Problem requirements: Filter the entries down to the lines holding "URLs", then copy those lines.

Plain-text document sources:
+ + + +

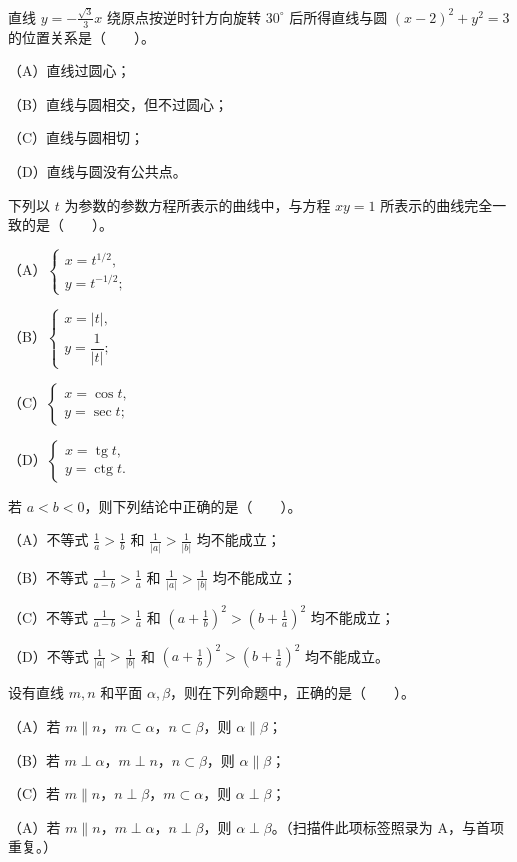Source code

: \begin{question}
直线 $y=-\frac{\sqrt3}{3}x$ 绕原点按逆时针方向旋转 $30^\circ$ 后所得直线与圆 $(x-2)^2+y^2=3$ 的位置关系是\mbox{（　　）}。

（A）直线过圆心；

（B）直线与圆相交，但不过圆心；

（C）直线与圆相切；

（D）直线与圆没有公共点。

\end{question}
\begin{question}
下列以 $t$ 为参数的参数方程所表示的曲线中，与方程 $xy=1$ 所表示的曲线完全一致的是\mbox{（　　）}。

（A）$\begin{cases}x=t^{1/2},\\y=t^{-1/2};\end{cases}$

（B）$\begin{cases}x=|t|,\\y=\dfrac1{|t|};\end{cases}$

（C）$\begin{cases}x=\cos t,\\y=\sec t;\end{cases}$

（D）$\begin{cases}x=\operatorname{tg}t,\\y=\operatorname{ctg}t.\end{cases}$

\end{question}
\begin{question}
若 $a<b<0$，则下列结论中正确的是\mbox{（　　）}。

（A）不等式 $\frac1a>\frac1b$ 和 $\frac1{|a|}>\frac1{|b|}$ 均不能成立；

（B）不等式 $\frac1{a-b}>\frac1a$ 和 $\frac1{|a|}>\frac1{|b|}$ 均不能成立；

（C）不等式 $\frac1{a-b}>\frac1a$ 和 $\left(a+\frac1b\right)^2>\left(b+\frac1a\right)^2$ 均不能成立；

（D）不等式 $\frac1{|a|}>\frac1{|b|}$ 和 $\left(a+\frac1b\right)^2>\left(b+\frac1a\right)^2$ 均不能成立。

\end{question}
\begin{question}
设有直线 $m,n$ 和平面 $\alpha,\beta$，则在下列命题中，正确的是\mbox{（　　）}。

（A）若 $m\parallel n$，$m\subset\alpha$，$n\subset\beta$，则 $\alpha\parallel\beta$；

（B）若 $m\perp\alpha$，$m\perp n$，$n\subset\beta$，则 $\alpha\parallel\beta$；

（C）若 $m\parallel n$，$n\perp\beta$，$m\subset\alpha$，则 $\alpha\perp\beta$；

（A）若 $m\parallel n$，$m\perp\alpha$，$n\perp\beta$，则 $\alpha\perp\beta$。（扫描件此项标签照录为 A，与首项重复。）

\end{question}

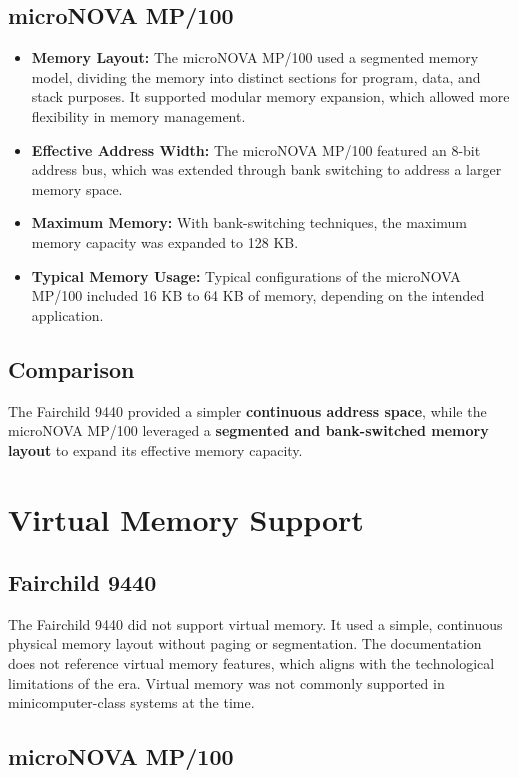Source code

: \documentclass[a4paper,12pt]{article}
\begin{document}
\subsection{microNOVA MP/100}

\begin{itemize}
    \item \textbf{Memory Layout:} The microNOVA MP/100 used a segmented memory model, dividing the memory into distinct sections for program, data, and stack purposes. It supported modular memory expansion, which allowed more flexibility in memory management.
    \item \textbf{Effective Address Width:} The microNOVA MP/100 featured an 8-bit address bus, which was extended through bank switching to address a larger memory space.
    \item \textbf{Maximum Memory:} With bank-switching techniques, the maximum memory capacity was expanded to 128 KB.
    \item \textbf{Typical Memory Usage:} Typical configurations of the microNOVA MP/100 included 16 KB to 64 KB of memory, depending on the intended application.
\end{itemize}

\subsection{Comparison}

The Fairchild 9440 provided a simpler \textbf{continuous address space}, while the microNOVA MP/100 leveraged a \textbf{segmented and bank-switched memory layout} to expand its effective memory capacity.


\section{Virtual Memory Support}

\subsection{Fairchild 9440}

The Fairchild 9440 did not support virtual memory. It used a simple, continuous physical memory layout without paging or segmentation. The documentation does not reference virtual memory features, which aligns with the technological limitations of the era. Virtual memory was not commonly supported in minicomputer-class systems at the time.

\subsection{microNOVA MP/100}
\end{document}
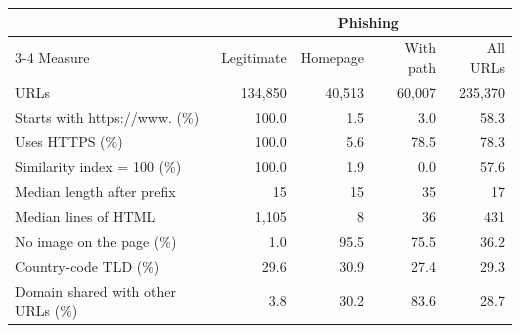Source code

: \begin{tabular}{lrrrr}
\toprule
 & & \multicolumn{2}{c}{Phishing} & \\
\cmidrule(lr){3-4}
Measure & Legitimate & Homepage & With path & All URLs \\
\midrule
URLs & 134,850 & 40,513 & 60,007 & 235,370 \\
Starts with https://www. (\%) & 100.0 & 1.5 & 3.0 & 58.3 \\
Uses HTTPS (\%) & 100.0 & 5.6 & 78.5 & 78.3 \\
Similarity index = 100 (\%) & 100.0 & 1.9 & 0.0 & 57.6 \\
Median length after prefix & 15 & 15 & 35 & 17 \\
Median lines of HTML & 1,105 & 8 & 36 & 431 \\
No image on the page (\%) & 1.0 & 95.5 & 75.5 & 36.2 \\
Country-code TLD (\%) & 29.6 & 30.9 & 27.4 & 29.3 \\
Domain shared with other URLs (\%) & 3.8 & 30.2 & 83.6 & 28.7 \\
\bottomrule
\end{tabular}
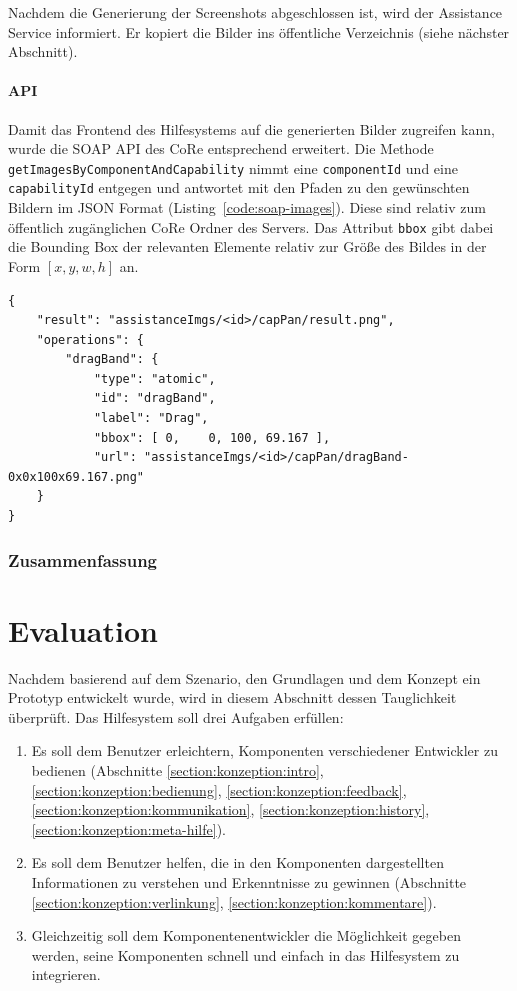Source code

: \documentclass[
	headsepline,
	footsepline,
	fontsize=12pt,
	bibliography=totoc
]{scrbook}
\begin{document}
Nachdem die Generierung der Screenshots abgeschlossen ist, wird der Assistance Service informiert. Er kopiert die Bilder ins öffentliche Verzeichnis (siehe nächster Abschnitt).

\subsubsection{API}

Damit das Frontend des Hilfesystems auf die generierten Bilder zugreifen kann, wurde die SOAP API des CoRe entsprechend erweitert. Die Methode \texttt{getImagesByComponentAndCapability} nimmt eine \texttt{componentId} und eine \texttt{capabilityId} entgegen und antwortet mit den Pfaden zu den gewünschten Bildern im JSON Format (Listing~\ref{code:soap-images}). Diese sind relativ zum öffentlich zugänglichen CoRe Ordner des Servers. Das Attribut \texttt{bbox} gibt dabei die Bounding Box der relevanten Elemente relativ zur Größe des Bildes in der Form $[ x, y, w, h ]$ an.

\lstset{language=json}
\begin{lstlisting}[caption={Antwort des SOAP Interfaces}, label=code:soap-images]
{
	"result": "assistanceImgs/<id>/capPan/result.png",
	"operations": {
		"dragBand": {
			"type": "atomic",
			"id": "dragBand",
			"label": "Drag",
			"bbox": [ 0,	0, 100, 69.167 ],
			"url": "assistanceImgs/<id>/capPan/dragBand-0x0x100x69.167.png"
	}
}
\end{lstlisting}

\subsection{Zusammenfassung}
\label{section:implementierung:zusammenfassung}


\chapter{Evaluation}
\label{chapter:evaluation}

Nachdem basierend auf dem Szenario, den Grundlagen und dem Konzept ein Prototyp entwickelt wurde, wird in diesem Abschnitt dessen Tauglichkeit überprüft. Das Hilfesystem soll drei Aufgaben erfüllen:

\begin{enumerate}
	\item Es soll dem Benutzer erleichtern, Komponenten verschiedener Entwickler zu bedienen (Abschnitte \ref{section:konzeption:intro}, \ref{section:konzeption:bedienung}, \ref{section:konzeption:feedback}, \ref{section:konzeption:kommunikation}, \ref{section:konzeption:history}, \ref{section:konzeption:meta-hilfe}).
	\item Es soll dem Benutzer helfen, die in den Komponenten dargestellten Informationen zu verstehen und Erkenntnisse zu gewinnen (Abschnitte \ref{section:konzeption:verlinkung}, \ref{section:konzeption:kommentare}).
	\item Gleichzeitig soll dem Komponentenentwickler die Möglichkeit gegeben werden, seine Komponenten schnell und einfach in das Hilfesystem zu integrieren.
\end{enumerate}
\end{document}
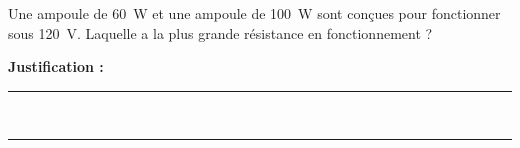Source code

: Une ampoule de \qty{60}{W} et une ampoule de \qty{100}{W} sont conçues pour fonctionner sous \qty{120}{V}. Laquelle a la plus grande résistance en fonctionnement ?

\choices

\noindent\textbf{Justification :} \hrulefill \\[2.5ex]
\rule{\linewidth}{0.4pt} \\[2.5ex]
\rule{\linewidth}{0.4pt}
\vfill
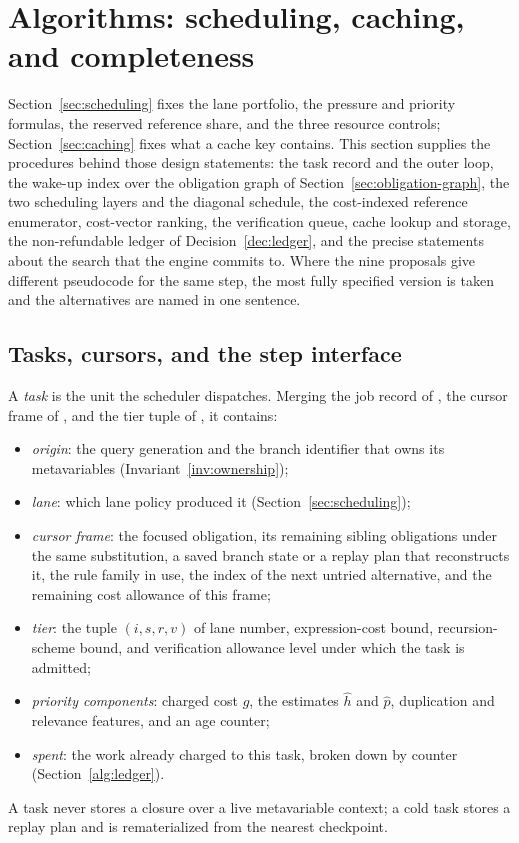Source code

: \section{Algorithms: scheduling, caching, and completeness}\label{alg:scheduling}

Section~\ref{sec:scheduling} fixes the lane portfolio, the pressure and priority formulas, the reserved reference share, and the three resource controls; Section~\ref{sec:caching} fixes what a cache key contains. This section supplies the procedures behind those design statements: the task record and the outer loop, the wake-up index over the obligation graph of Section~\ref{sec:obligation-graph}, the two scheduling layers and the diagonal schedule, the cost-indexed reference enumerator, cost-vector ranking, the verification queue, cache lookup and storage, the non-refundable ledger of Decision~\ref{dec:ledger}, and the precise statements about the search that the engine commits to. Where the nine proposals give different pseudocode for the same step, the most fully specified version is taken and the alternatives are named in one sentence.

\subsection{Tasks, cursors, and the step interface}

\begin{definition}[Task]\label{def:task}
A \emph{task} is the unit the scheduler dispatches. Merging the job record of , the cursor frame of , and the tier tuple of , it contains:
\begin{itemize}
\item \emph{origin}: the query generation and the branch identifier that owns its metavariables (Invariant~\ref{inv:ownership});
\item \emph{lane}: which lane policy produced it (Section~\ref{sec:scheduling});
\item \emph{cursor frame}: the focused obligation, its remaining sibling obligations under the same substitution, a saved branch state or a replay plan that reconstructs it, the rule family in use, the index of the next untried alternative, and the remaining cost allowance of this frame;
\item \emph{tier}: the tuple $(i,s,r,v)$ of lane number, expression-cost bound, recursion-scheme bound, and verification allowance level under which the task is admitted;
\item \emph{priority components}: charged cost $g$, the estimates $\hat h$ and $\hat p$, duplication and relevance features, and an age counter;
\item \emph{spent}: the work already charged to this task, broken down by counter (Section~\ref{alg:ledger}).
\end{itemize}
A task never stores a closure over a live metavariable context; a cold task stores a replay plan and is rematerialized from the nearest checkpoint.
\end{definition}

+ + + +

Exercise response:
Measure & Legitimate & Homepage & With path & All URLs \\
URLs & 134,850 & 40,513 & 60,007 & 235,370 \\
Domain shared with other URLs (\%) & 3.8 & 30.2 & 83.6 & 28.7 \\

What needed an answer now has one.